◆ **WHAT IS BEING ASKED**: Would you give again, exactly as written, the lines from the opening of the records to the line with "- 👀 I’m interested", that line included and pictures excluded?
[[ ENTRIES SUPPLIED, beginning ]]
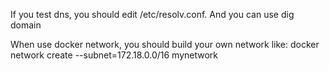 If you test dns, you should edit /etc/resolv.conf.
And you can use dig domain

When use docker network, you should build your own network like:
docker network create --subnet=172.18.0.0/16 mynetwork

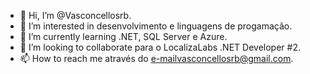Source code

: - 👋 Hi, I’m @Vasconcellosrb.
- 👀 I’m interested in  desenvolvimento e linguagens de progamação.
- 🌱 I’m currently learning  .NET, SQL Server e Azure.
- 💞️ I’m looking to collaborate para o LocalizaLabs .NET Developer #2.
- 📫 How to reach  me  através do e-mailvasconcellosrb@gmail.com.

<!---
Vasconcellosrb/Vasconcellosrb is a ✨ special ✨ repository because its `README.md` (this file) appears on your GitHub profile.
You can click the Preview link to take a look at your changes.
--->
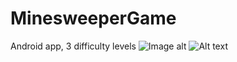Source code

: # MinesweeperGame
Android app, 3 difficulty levels
![Image alt](https://github.com/ValeriiBielik/MinesweeperGame/raw/master/MinesweeperApp/game.jpg)
![Alt text](/MinesweeperApp/game.jpg?raw=true "Optional Title")
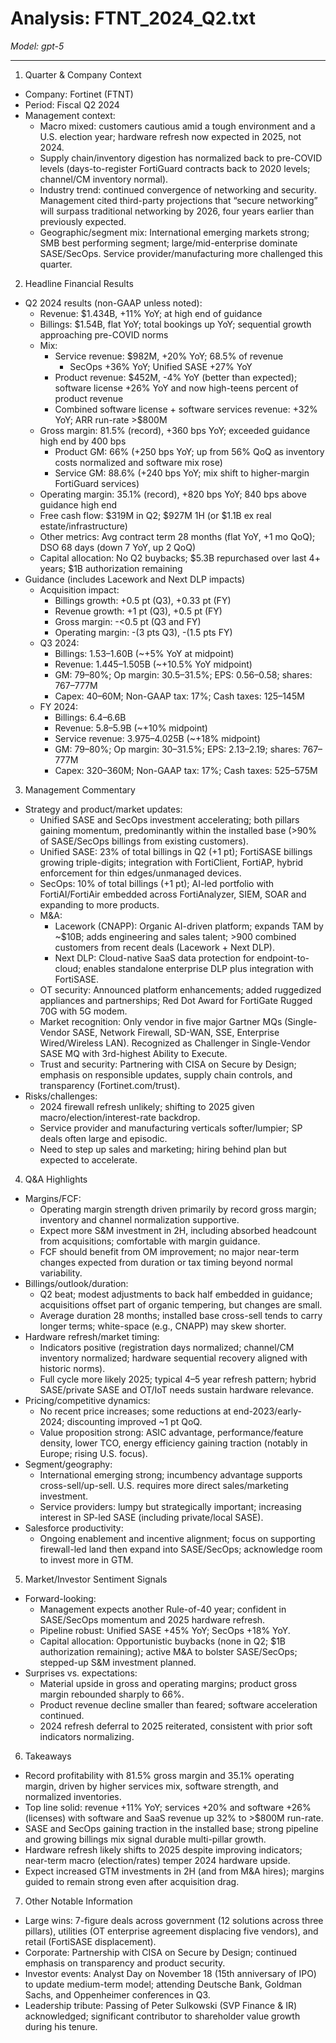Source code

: # Analysis: FTNT_2024_Q2.txt

*Model: gpt-5*

---

1) Quarter & Company Context
- Company: Fortinet (FTNT)
- Period: Fiscal Q2 2024
- Management context:
  - Macro mixed: customers cautious amid a tough environment and a U.S. election year; hardware refresh now expected in 2025, not 2024.
  - Supply chain/inventory digestion has normalized back to pre-COVID levels (days-to-register FortiGuard contracts back to 2020 levels; channel/CM inventory normal).
  - Industry trend: continued convergence of networking and security. Management cited third-party projections that “secure networking” will surpass traditional networking by 2026, four years earlier than previously expected.
  - Geographic/segment mix: International emerging markets strong; SMB best performing segment; large/mid-enterprise dominate SASE/SecOps. Service provider/manufacturing more challenged this quarter.

2) Headline Financial Results
- Q2 2024 results (non-GAAP unless noted):
  - Revenue: $1.434B, +11% YoY; at high end of guidance
  - Billings: $1.54B, flat YoY; total bookings up YoY; sequential growth approaching pre-COVID norms
  - Mix:
    - Service revenue: $982M, +20% YoY; 68.5% of revenue
      - SecOps +36% YoY; Unified SASE +27% YoY
    - Product revenue: $452M, -4% YoY (better than expected); software license +26% YoY and now high-teens percent of product revenue
    - Combined software license + software services revenue: +32% YoY; ARR run-rate >$800M
  - Gross margin: 81.5% (record), +360 bps YoY; exceeded guidance high end by 400 bps
    - Product GM: 66% (+250 bps YoY; up from 56% QoQ as inventory costs normalized and software mix rose)
    - Service GM: 88.6% (+240 bps YoY; mix shift to higher-margin FortiGuard services)
  - Operating margin: 35.1% (record), +820 bps YoY; 840 bps above guidance high end
  - Free cash flow: $319M in Q2; $927M 1H (or $1.1B ex real estate/infrastructure)
  - Other metrics: Avg contract term 28 months (flat YoY, +1 mo QoQ); DSO 68 days (down 7 YoY, up 2 QoQ)
  - Capital allocation: No Q2 buybacks; $5.3B repurchased over last 4+ years; $1B authorization remaining
- Guidance (includes Lacework and Next DLP impacts)
  - Acquisition impact:
    - Billings growth: +0.5 pt (Q3), +0.33 pt (FY)
    - Revenue growth: +1 pt (Q3), +0.5 pt (FY)
    - Gross margin: -<0.5 pt (Q3 and FY)
    - Operating margin: -(3 pts Q3), -(1.5 pts FY)
  - Q3 2024:
    - Billings: $1.53–$1.60B (~+5% YoY at midpoint)
    - Revenue: $1.445–$1.505B (~+10.5% YoY midpoint)
    - GM: 79–80%; Op margin: 30.5–31.5%; EPS: $0.56–$0.58; shares: 767–777M
    - Capex: $40–$60M; Non-GAAP tax: 17%; Cash taxes: $125–$145M
  - FY 2024:
    - Billings: $6.4–$6.6B
    - Revenue: $5.8–$5.9B (~+10% midpoint)
    - Service revenue: $3.975–$4.025B (~+18% midpoint)
    - GM: 79–80%; Op margin: 30–31.5%; EPS: $2.13–$2.19; shares: 767–777M
    - Capex: $320–$360M; Non-GAAP tax: 17%; Cash taxes: $525–$575M

3) Management Commentary
- Strategy and product/market updates:
  - Unified SASE and SecOps investment accelerating; both pillars gaining momentum, predominantly within the installed base (>90% of SASE/SecOps billings from existing customers).
  - Unified SASE: 23% of total billings in Q2 (+1 pt); FortiSASE billings growing triple-digits; integration with FortiClient, FortiAP, hybrid enforcement for thin edges/unmanaged devices.
  - SecOps: 10% of total billings (+1 pt); AI-led portfolio with FortiAI/FortiAir embedded across FortiAnalyzer, SIEM, SOAR and expanding to more products.
  - M&A:
    - Lacework (CNAPP): Organic AI-driven platform; expands TAM by ~$10B; adds engineering and sales talent; >900 combined customers from recent deals (Lacework + Next DLP).
    - Next DLP: Cloud-native SaaS data protection for endpoint-to-cloud; enables standalone enterprise DLP plus integration with FortiSASE.
  - OT security: Announced platform enhancements; added ruggedized appliances and partnerships; Red Dot Award for FortiGate Rugged 70G with 5G modem.
  - Market recognition: Only vendor in five major Gartner MQs (Single-Vendor SASE, Network Firewall, SD-WAN, SSE, Enterprise Wired/Wireless LAN). Recognized as Challenger in Single-Vendor SASE MQ with 3rd-highest Ability to Execute.
  - Trust and security: Partnering with CISA on Secure by Design; emphasis on responsible updates, supply chain controls, and transparency (Fortinet.com/trust).
- Risks/challenges:
  - 2024 firewall refresh unlikely; shifting to 2025 given macro/election/interest-rate backdrop.
  - Service provider and manufacturing verticals softer/lumpier; SP deals often large and episodic.
  - Need to step up sales and marketing; hiring behind plan but expected to accelerate.

4) Q&A Highlights
- Margins/FCF:
  - Operating margin strength driven primarily by record gross margin; inventory and channel normalization supportive.
  - Expect more S&M investment in 2H, including absorbed headcount from acquisitions; comfortable with margin guidance.
  - FCF should benefit from OM improvement; no major near-term changes expected from duration or tax timing beyond normal variability.
- Billings/outlook/duration:
  - Q2 beat; modest adjustments to back half embedded in guidance; acquisitions offset part of organic tempering, but changes are small.
  - Average duration 28 months; installed base cross-sell tends to carry longer terms; white-space (e.g., CNAPP) may skew shorter.
- Hardware refresh/market timing:
  - Indicators positive (registration days normalized; channel/CM inventory normalized; hardware sequential recovery aligned with historic norms).
  - Full cycle more likely 2025; typical 4–5 year refresh pattern; hybrid SASE/private SASE and OT/IoT needs sustain hardware relevance.
- Pricing/competitive dynamics:
  - No recent price increases; some reductions at end-2023/early-2024; discounting improved ~1 pt QoQ.
  - Value proposition strong: ASIC advantage, performance/feature density, lower TCO, energy efficiency gaining traction (notably in Europe; rising U.S. focus).
- Segment/geography:
  - International emerging strong; incumbency advantage supports cross-sell/up-sell. U.S. requires more direct sales/marketing investment.
  - Service providers: lumpy but strategically important; increasing interest in SP-led SASE (including private/local SASE).
- Salesforce productivity:
  - Ongoing enablement and incentive alignment; focus on supporting firewall-led land then expand into SASE/SecOps; acknowledge room to invest more in GTM.

5) Market/Investor Sentiment Signals
- Forward-looking:
  - Management expects another Rule-of-40 year; confident in SASE/SecOps momentum and 2025 hardware refresh.
  - Pipeline robust: Unified SASE +45% YoY; SecOps +18% YoY.
  - Capital allocation: Opportunistic buybacks (none in Q2; $1B authorization remaining); active M&A to bolster SASE/SecOps; stepped-up S&M investment planned.
- Surprises vs. expectations:
  - Material upside in gross and operating margins; product gross margin rebounded sharply to 66%.
  - Product revenue decline smaller than feared; software acceleration continued.
  - 2024 refresh deferral to 2025 reiterated, consistent with prior soft indicators normalizing.

6) Takeaways
- Record profitability with 81.5% gross margin and 35.1% operating margin, driven by higher services mix, software strength, and normalized inventories.
- Top line solid: revenue +11% YoY; services +20% and software +26% (licenses) with software and SaaS revenue up 32% to >$800M run-rate.
- SASE and SecOps gaining traction in the installed base; strong pipeline and growing billings mix signal durable multi-pillar growth.
- Hardware refresh likely shifts to 2025 despite improving indicators; near-term macro (election/rates) temper 2024 hardware upside.
- Expect increased GTM investments in 2H (and from M&A hires); margins guided to remain strong even after acquisition drag.

7) Other Notable Information
- Large wins: 7-figure deals across government (12 solutions across three pillars), utilities (OT enterprise agreement displacing five vendors), and retail (FortiSASE displacement).
- Corporate: Partnership with CISA on Secure by Design; continued emphasis on transparency and product security.
- Investor events: Analyst Day on November 18 (15th anniversary of IPO) to update medium-term model; attending Deutsche Bank, Goldman Sachs, and Oppenheimer conferences in Q3.
- Leadership tribute: Passing of Peter Sulkowski (SVP Finance & IR) acknowledged; significant contributor to shareholder value growth during his tenure.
[[ ENTRIES SUPPLIED, end ]]
◆ **ANSWER TO THE EXERCISE**:
 If you test dns, you should edit /etc/resolv.conf.
And you can use dig domain

When use docker network, you should build your own network like:
docker network create --subnet=172.18.0.0/16 mynetwork

Source code

: - 👋 Hi, I’m @Vasconcellosrb.
- 👀 I’m interested in  desenvolvimento e linguagens de progamação.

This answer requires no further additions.